** Records for the task follows **

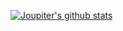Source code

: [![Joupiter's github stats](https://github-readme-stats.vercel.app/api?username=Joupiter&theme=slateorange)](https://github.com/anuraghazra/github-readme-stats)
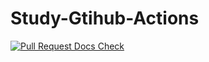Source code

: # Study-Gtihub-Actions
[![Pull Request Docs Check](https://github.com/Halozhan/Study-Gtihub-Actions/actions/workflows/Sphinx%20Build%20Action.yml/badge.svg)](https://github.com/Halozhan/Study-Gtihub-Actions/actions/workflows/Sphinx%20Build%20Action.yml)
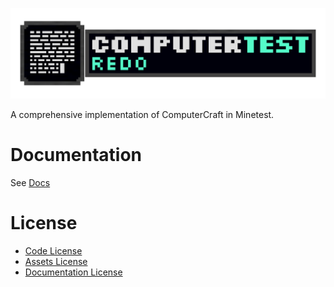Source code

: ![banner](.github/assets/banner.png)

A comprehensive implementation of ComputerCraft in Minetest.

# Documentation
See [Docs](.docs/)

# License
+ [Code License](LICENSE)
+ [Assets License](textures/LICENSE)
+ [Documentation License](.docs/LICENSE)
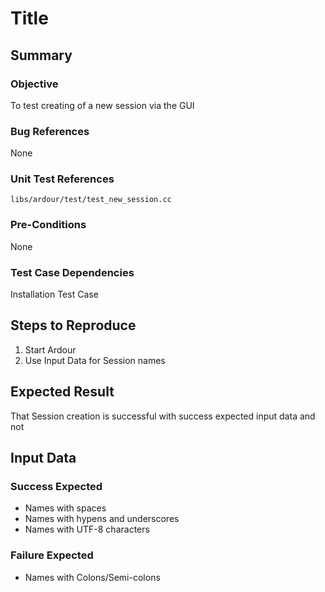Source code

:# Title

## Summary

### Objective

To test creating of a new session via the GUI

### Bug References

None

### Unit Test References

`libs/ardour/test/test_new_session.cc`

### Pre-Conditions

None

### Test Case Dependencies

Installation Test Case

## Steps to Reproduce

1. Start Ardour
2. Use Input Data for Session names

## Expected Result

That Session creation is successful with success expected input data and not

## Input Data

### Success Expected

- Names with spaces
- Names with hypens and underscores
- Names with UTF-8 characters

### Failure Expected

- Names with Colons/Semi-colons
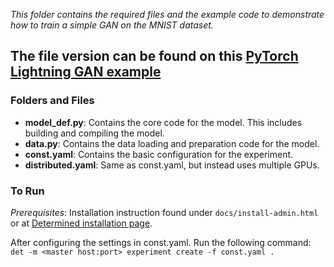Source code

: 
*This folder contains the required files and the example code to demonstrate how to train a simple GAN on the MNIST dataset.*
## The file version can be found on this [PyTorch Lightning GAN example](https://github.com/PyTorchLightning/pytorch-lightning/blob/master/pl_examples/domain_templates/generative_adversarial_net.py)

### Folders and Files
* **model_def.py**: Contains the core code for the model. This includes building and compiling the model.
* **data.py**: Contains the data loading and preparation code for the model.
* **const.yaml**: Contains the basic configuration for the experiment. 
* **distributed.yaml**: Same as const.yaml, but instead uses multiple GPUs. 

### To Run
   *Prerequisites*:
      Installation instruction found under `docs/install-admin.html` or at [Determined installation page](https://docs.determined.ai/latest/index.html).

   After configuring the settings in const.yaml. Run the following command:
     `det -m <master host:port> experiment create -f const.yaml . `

** End of Records for the task **

Every last line above must be reproduced as written, and no pictures belong in the copy.

Source code

: [![Joupiter's github stats](https://github-readme-stats.vercel.app/api?username=Joupiter&theme=slateorange)](https://github.com/anuraghazra/github-readme-stats)
Source code

: # Study-Gtihub-Actions
[![Pull Request Docs Check](https://github.com/Halozhan/Study-Gtihub-Actions/actions/workflows/Sphinx%20Build%20Action.yml/badge.svg)](https://github.com/Halozhan/Study-Gtihub-Actions/actions/workflows/Sphinx%20Build%20Action.yml)
Source code

: ![banner](.github/assets/banner.png)

A comprehensive implementation of ComputerCraft in Minetest.

# Documentation
See [Docs](.docs/)

# License
+ [Code License](LICENSE)
+ [Assets License](textures/LICENSE)
+ [Documentation License](.docs/LICENSE)
Source code

:# Title

## Summary

### Objective

To test creating of a new session via the GUI

### Bug References

None

### Unit Test References

`libs/ardour/test/test_new_session.cc`

### Pre-Conditions

None

### Test Case Dependencies

Installation Test Case

## Steps to Reproduce

1. Start Ardour
2. Use Input Data for Session names

## Expected Result

That Session creation is successful with success expected input data and not

## Input Data

### Success Expected

- Names with spaces
- Names with hypens and underscores
- Names with UTF-8 characters

### Failure Expected

- Names with Colons/Semi-colons
Source code

: 
*This folder contains the required files and the example code to demonstrate how to train a simple GAN on the MNIST dataset.*
## The file version can be found on this [PyTorch Lightning GAN example](https://github.com/PyTorchLightning/pytorch-lightning/blob/master/pl_examples/domain_templates/generative_adversarial_net.py)

### Folders and Files
* **model_def.py**: Contains the core code for the model. This includes building and compiling the model.
* **data.py**: Contains the data loading and preparation code for the model.
* **const.yaml**: Contains the basic configuration for the experiment. 
* **distributed.yaml**: Same as const.yaml, but instead uses multiple GPUs. 

### To Run
   *Prerequisites*:
      Installation instruction found under `docs/install-admin.html` or at [Determined installation page](https://docs.determined.ai/latest/index.html).

   After configuring the settings in const.yaml. Run the following command:
     `det -m <master host:port> experiment create -f const.yaml . `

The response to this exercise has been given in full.